Phrases like “A plastic society won’t bring us to our knees,” “They are on the outside and they are looking in,” and “A war for corporate glory retold as a fairy story” litter the booklet accompanying Starsailor’s On the Outside (as much an album title as a blunt description of the British band’s status in America). It’s hard to shake the sense that the quartet, while not obsequiously heralding their own genius, is angry as to how they’ve fared on this side of the Atlantic.
A glance at the band’s brief, but turbulent, history as an import act might shed some light on exactly why Richard Ashcroft-via-Royston Langdon vocalist James Walsh and company feel a little raw toward us Yanks: Silence Is Easy, with its two Phil Spector-produced cuts—one of which, the title track, was one of 2004’s best songs—was meant as the splashy, widescreen follow-up to their well-received 2002 debut Love Is Here, an album which drew water from the same well nourishing Travis, Coldplay, Doves, and their ilk. But, curiously, Silence Is Easy, the release of which coincided with Spector’s untimely arrest for his alleged role in the death of Lana Clarkson in late 2003, was met with almost callous indifference.
For all of this behind-the-scenes drama, what’s lost in the shuffle is that Starsailor, aside from producing a few stray clunkers, is a pretty solid, engaging rock band that falls into the same category as Stereophonics, Muse, and Elbow—well-intentioned, unassuming, and talented Brits who, for one reason or another, never can quite crack the American airwaves.
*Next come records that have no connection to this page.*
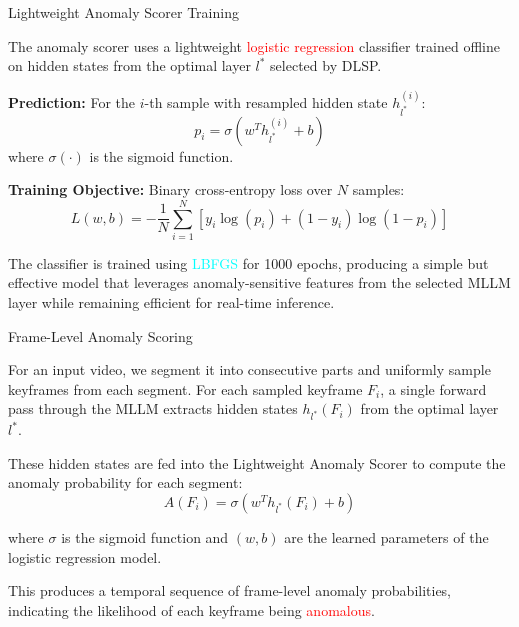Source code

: \documentclass[aspectratio=169,xcolor=dvipsnames]{beamer}
\begin{document}
	
	\begin{frame}{Lightweight Anomaly Scorer Training}
		\small
		
		The anomaly scorer uses a lightweight \textcolor{red}{logistic regression} classifier trained offline
		on hidden states from the optimal layer $l^{*}$ selected by DLSP.
		
		\vspace{0.8em}
		
		\textbf{Prediction:}  
		For the $i$-th sample with resampled hidden state $h^{(i)}_{l^{*}}$:
		\[
		p_i = \sigma\left(w^{T} h^{(i)}_{l^{*}} + b\right)
		\]
		where $\sigma(\cdot)$ is the sigmoid function.
		
		\vspace{0.8em}
		
		\textbf{Training Objective:}  
		Binary cross-entropy loss over $N$ samples:
		\[
		L(w, b) = -\frac{1}{N}\sum_{i=1}^{N}
		\left[
		y_i \log(p_i) +
		(1 - y_i) \log(1 - p_i)
		\right]
		\]
		
		\vspace{0.8em}
		
		The classifier is trained using \textcolor{cyan}{LBFGS} for 1000 epochs, producing a simple but
		effective model that leverages anomaly-sensitive features from the
		selected MLLM layer while remaining efficient for real-time inference.
		
	\end{frame}
	
	
	\begin{frame}{Frame-Level Anomaly Scoring}
		\small
		
		For an input video, we segment it into consecutive parts and
		uniformly sample keyframes from each segment. For each sampled
		keyframe $F_i$, a single forward pass through the MLLM extracts
		hidden states $h_{l^{*}}(F_i)$ from the optimal layer $l^{*}$.
		
		\vspace{0.8em}
		
		These hidden states are fed into the Lightweight Anomaly Scorer
		to compute the anomaly probability for each segment:
		\[
		A(F_i) = \sigma\!\left(w^{T} h_{l^{*}}(F_i) + b\right)
		\]
		
		where $\sigma$ is the sigmoid function and $(w, b)$ are the learned
		parameters of the logistic regression model.
		
		\vspace{0.8em}
		
		This produces a temporal sequence of frame-level anomaly
		probabilities, indicating the likelihood of each keyframe being
		\textcolor{red}{anomalous}.
		
	\end{frame}
	
\end{document}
Tracks like “Don’t Know” and “Keep Us Together” feel like half-finished sketches and none of the 12 songs here have the immediate punch of “Silence Is Easy,” but while many of the tracks melt into one another with little distinction (the inert drama of “Counterfeit Life,” the melodic self-loathing of “In The Crossfire), nothing on On the Outside is truly awful—it’s just, well, good, which these days, isn’t quite enough to get the attention of a well and truly fickle nation.